◆ **Task details**
Filter the listing and keep only the lines with the word "leftmargin".
⟨
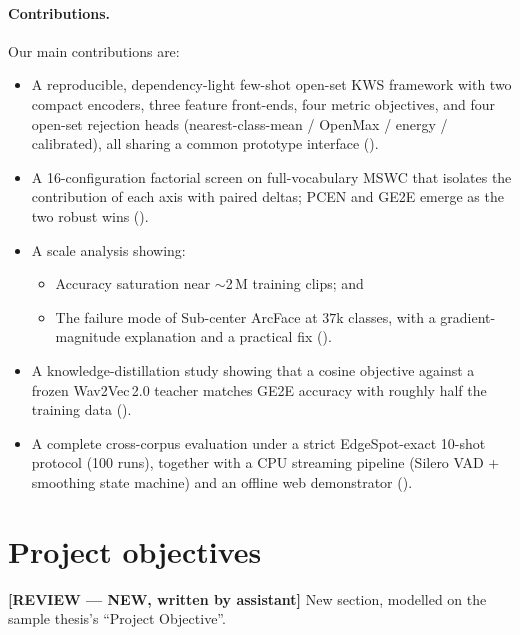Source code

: \documentclass[12pt,a4paper]{report}
\newcommand{\reviewnote}[1]{%
    \par\smallskip\noindent
    \colorbox{yellow!35}{\parbox{0.97\linewidth}{\small\textbf{[REVIEW — NEW, written by assistant]}\; #1}}%
    \par\smallskip}
\newcommand{\reviewnote}[1]{}
\begin{document}
\paragraph{Contributions.} Our main contributions are:
\begin{itemize}[leftmargin=1.4em,itemsep=2pt]
\item A reproducible, dependency-light few-shot open-set KWS framework with two
compact encoders, three feature front-ends, four metric objectives, and four
open-set rejection heads (nearest-class-mean / OpenMax / energy / calibrated),
all sharing a common prototype interface ().
\item A 16-configuration factorial screen on full-vocabulary MSWC that isolates
the contribution of each axis with paired deltas; PCEN and GE2E emerge as the two
robust wins ().
\item A scale analysis showing:
\begin{itemize}[leftmargin=1.3em,itemsep=1pt]
\item Accuracy saturation near $\sim$2\,M training clips; and
\item The failure mode of Sub-center ArcFace at $37$k classes, with a
gradient-magnitude explanation and a practical fix ().
\end{itemize}
\item A knowledge-distillation study showing that a cosine objective against a
frozen Wav2Vec\,2.0 teacher matches GE2E accuracy with roughly half the training
data ().
\item A complete cross-corpus evaluation under a strict EdgeSpot-exact 10-shot
protocol (100 runs), together with a CPU streaming pipeline (Silero VAD +
smoothing state machine) and an offline web demonstrator ().
\end{itemize}

\section{Project objectives}\label{sec:objectives}
\reviewnote{New section, modelled on the sample thesis's ``Project Objective''.}
\end{document}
⟩
◆ **Finished task**
\begin{itemize}[leftmargin=1.4em,itemsep=2pt]
\begin{itemize}[leftmargin=1.3em,itemsep=1pt]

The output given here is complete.